Florida should be the favorite coming into this year’s NCAA Tournament because they are the hottest team in college hoops. Since March began, Florida has been the most efficient team in the country, going 6-0 and smashing five ranked teams.

In a year where 14 SEC teams made the NCAA Tournament, Florida won the conference tournament easily, never trailing in the 2nd half of any of their games.

It’s simple; the Gator boys are hot.

Florida’s guards have been exceptional this month. Walter Clayton Jr. is averaging 19.5 points, Will Richard is averaging 15.5 points, and Alijah Martin is averaging 13.3 points. Florida’s frontcourt has also outrebounded every team they’ve faced.

The Gators can handle anyone, and Evan Miya’s Opponent Strength Adjustment rankings back this up. The metric measures a team’s efficiency against the nation’s top teams, and Florida leads the list.

The win-or-go-home format of the NCAA Tournament bodes well for the Gators since they’ve been at their best in the biggest games.

Only three teams have entered the NCAA Tournament with a +36.00 net rating on KenPom since 2000, and all three made the Final Four. Florida finished the year at +36.17, its best net rating since the database was invented.

There are no holes in this team. Florida has the best offense, a top-10 defense, a top-8 rebounding rate, and a roster that has ten players that can legitimately contribute in the NCAA Tournament.

Florida’s starting lineup is one of the highest-rated in college basketball, but the true danger that the Gators pose is their depth.

For reference, Thomas Haugh is the 6th most valuable player in all of college hoops according to Evan Miya, and he comes off the bench for this Gators team.

Denzel Aberdeen is another bench player who continues to play at a high level when called upon, hitting Florida’s biggest shot of the SEC Tournament at the end of the first half against Tennessee to stretch the Gators’ halftime lead from six to nine.
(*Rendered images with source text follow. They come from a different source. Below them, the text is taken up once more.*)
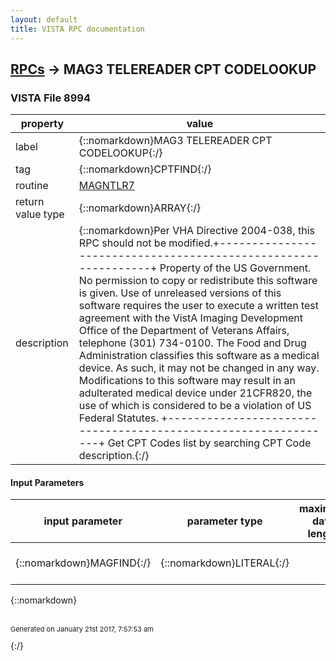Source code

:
 ```yaml
---
layout: default
title: VISTA RPC documentation
---
```




## [RPCs](TableOfContent.md) &#8594; MAG3 TELEREADER CPT CODELOOKUP 



### VISTA File 8994 


 property | value 
--- | --- 
 label | {::nomarkdown}MAG3 TELEREADER CPT CODELOOKUP{:/}
 tag | {::nomarkdown}CPTFIND{:/}
 routine | [MAGNTLR7](http://code.osehra.org/dox/Routine_MAGNTLR7_source.html)
 return value type | {::nomarkdown}ARRAY{:/}
 description | {::nomarkdown}Per VHA Directive 2004-038, this RPC should not be modified.+---------------------------------------------------------------+ Property of the US Government.                                 No permission to copy or redistribute this software is given.  Use of unreleased versions of this software requires the user  to execute a written test agreement with the VistA Imaging     Development Office of the Department of Veterans Affairs,      telephone (301) 734-0100.                                      The Food and Drug Administration classifies this software as   a medical device.  As such, it may not be changed in any way.  Modifications to this software may result in an adulterated    medical device under 21CFR820, the use of which is considered  to be a violation of US Federal Statutes.                     +---------------------------------------------------------------+ Get CPT Codes list by searching CPT Code description.{:/}

#### Input Parameters

| input parameter | parameter type | maximum data length | required | description | 
| --- | --- | --- | --- | --- | 
| {::nomarkdown}MAGFIND{:/} | {::nomarkdown}LITERAL{:/} |  | {::nomarkdown}true{:/} | {::nomarkdown}Look up CPT code description value.{:/} | 

{::nomarkdown} <br/><br/><p style="font-size: 11px">Generated on January 21st 2017, 7:57:53 am</p>{:/}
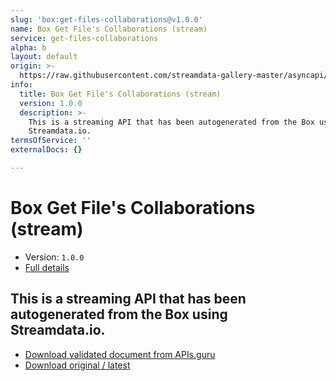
 ```yaml
---
slug: 'box:get-files-collaborations@v1.0.0'
name: Box Get File's Collaborations (stream)
service: get-files-collaborations
alpha: b
layout: default
origin: >-
  https://raw.githubusercontent.com/streamdata-gallery-master/asyncapi/master/_listings/box/box-get-files-collaborations-stream-async.md
info:
  title: Box Get File's Collaborations (stream)
  version: 1.0.0
  description: >-
    This is a streaming API that has been autogenerated from the Box using
    Streamdata.io.
termsOfService: ''
externalDocs: {}

---
```

# Box Get File's Collaborations (stream)

* Version: `1.0.0`
* [Full details](../html/box:get-files-collaborations@v1.0.0.html)



## This is a streaming API that has been autogenerated from the Box using Streamdata.io.



* [Download validated document from APIs.guru](https://raw.githubusercontent.com/APIs-guru/asyncapi-directory/master/docs/APIs/box%3Aget-files-collaborations%40v1.0.0.yaml)
* [Download original / latest](https://raw.githubusercontent.com/streamdata-gallery-master/asyncapi/master/_listings/box/box-get-files-collaborations-stream-async.md)

<script type="application/ld+json">
{
  "@context": "http://schema.org/",
  "@type": "WebAPI",
  "description": "This is a streaming API that has been autogenerated from the Box using Streamdata.io.",
  "documentation": "",

  "name": "Box Get File's Collaborations (stream)"
}
</script>
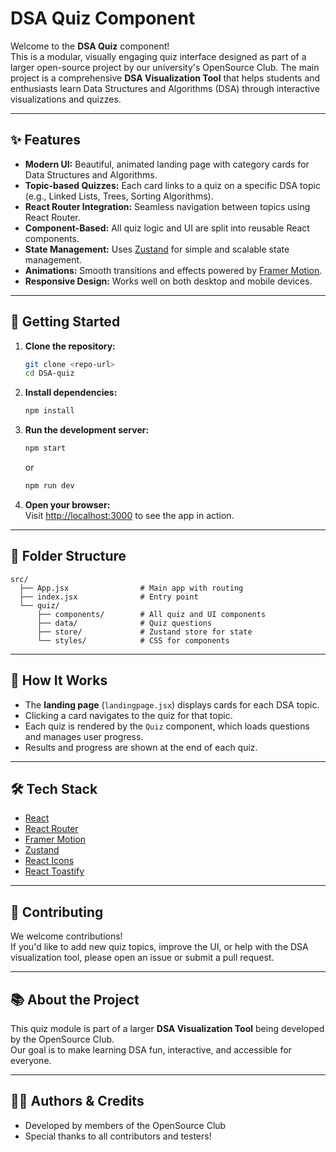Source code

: # DSA Quiz Component

Welcome to the **DSA Quiz** component!  
This is a modular, visually engaging quiz interface designed as part of a larger open-source project by our university's OpenSource Club. The main project is a comprehensive **DSA Visualization Tool** that helps students and enthusiasts learn Data Structures and Algorithms (DSA) through interactive visualizations and quizzes.

---

## ✨ Features

- **Modern UI:** Beautiful, animated landing page with category cards for Data Structures and Algorithms.
- **Topic-based Quizzes:** Each card links to a quiz on a specific DSA topic (e.g., Linked Lists, Trees, Sorting Algorithms).
- **React Router Integration:** Seamless navigation between topics using React Router.
- **Component-Based:** All quiz logic and UI are split into reusable React components.
- **State Management:** Uses [Zustand](https://github.com/pmndrs/zustand) for simple and scalable state management.
- **Animations:** Smooth transitions and effects powered by [Framer Motion](https://www.framer.com/motion/).
- **Responsive Design:** Works well on both desktop and mobile devices.

---

## 🚀 Getting Started

1. **Clone the repository:**
   ```sh
   git clone <repo-url>
   cd DSA-quiz
   ```

2. **Install dependencies:**
   ```sh
   npm install
   ```

3. **Run the development server:**
   ```sh
   npm start
   ```
   or
   ```sh
   npm run dev
   ```

4. **Open your browser:**  
   Visit [http://localhost:3000](http://localhost:3000) to see the app in action.

---

## 🧩 Folder Structure

```
src/
  ├── App.jsx                # Main app with routing
  ├── index.jsx              # Entry point
  └── quiz/
      ├── components/        # All quiz and UI components
      ├── data/              # Quiz questions
      ├── store/             # Zustand store for state
      └── styles/            # CSS for components
```

---

## 📝 How It Works

- The **landing page** (`landingpage.jsx`) displays cards for each DSA topic.
- Clicking a card navigates to the quiz for that topic.
- Each quiz is rendered by the `Quiz` component, which loads questions and manages user progress.
- Results and progress are shown at the end of each quiz.

---

## 🛠️ Tech Stack

- [React](https://react.dev/)
- [React Router](https://reactrouter.com/)
- [Framer Motion](https://www.framer.com/motion/)
- [Zustand](https://github.com/pmndrs/zustand)
- [React Icons](https://react-icons.github.io/react-icons/)
- [React Toastify](https://fkhadra.github.io/react-toastify/)

---

## 🤝 Contributing

We welcome contributions!  
If you'd like to add new quiz topics, improve the UI, or help with the DSA visualization tool, please open an issue or submit a pull request.

---

## 📚 About the Project

This quiz module is part of a larger **DSA Visualization Tool** being developed by the OpenSource Club.  
Our goal is to make learning DSA fun, interactive, and accessible for everyone.

---

## 🧑‍💻 Authors & Credits

- Developed by members of the OpenSource Club
- Special thanks to all contributors and testers!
He also averaged 17.3 points per game as a starter when Alijah Martin was injured in February.

What makes it even more fun to root for this team is that every member of the roster has been undervalued. Florida is the first one-seed ever without a top-100 high school recruit.

For a 30-win team that’s been this dominant, this statistic is unfathomable. It shows the massive chip on every player’s shoulder to get to Florida and make a name for themselves.

There’s a reason Florida is the 2nd betting favorite to win the tournament behind Duke. They’ve proved to be unflappable in March with only one game (a 9-point SEC Tournament championship win over Tennessee) being decided by single digits.

Golden’s group is primed to win six games in a row. They are elite against the best, battle-tested in the strongest conference, and ready to bring home the program’s third national championship.